_TASK ITEM_. The exercise asks you to copy every line below in which "realizar" appears.

-- Opening Marker --

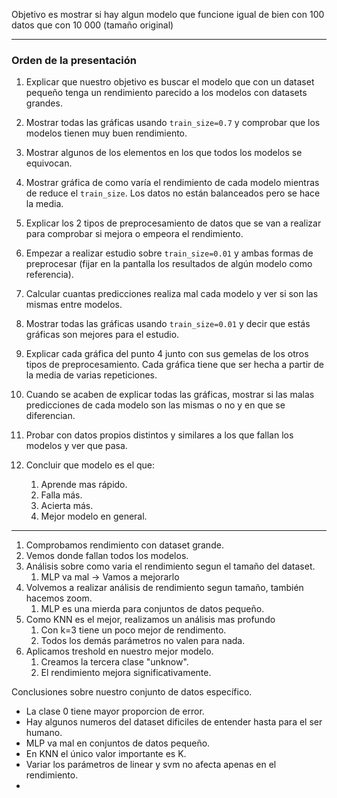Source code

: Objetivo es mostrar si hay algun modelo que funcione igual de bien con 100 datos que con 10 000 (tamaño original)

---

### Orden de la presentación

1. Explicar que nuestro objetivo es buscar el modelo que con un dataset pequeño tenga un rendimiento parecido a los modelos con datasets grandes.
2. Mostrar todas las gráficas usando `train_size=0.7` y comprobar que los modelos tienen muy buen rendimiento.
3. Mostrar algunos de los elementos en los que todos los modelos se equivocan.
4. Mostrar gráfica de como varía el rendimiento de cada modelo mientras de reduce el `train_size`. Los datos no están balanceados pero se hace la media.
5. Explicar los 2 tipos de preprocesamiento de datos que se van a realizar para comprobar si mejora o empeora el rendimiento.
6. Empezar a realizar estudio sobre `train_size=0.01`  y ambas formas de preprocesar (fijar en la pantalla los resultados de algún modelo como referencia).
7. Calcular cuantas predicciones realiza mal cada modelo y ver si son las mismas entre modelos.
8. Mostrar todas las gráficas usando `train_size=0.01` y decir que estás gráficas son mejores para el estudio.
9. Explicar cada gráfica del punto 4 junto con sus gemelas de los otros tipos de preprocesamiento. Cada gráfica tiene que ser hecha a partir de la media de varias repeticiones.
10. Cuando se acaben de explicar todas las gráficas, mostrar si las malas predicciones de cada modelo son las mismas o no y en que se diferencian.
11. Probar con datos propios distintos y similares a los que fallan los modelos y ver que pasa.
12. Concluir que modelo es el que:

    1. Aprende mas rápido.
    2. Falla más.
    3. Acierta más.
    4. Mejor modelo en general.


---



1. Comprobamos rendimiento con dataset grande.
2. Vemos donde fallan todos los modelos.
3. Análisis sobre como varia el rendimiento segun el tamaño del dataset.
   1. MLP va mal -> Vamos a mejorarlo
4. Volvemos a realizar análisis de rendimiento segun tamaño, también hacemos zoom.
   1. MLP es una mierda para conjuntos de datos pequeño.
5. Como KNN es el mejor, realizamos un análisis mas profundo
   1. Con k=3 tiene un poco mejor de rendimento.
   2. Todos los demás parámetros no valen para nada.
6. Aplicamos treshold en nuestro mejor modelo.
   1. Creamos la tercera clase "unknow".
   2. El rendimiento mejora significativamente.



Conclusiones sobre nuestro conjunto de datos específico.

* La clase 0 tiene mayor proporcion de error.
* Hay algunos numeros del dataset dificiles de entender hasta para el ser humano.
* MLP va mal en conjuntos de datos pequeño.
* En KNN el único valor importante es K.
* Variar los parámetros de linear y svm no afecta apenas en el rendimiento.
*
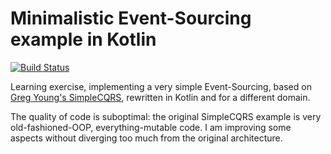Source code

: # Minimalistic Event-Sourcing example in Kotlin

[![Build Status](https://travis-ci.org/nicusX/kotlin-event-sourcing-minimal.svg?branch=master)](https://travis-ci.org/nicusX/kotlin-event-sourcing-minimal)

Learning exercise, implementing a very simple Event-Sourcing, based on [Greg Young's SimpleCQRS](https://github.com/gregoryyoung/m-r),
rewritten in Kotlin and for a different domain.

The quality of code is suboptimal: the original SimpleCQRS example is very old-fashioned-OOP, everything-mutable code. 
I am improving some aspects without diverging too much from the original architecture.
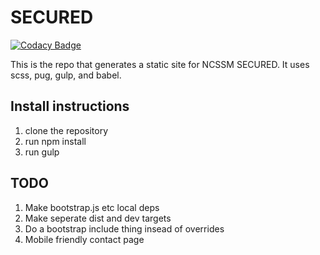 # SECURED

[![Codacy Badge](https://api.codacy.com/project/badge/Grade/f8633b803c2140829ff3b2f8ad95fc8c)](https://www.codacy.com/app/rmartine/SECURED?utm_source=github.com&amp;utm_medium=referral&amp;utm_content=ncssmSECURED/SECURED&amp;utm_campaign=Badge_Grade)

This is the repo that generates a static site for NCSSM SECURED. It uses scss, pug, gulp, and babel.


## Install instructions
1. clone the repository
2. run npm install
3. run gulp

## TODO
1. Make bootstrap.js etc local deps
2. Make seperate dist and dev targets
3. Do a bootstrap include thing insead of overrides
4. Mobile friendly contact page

-- Closing Marker --

_TASK ANSWER_.
5. Explicar los 2 tipos de preprocesamiento de datos que se van a realizar para comprobar si mejora o empeora el rendimiento.
6. Empezar a realizar estudio sobre `train_size=0.01`  y ambas formas de preprocesar (fijar en la pantalla los resultados de algún modelo como referencia).
4. Volvemos a realizar análisis de rendimiento segun tamaño, también hacemos zoom.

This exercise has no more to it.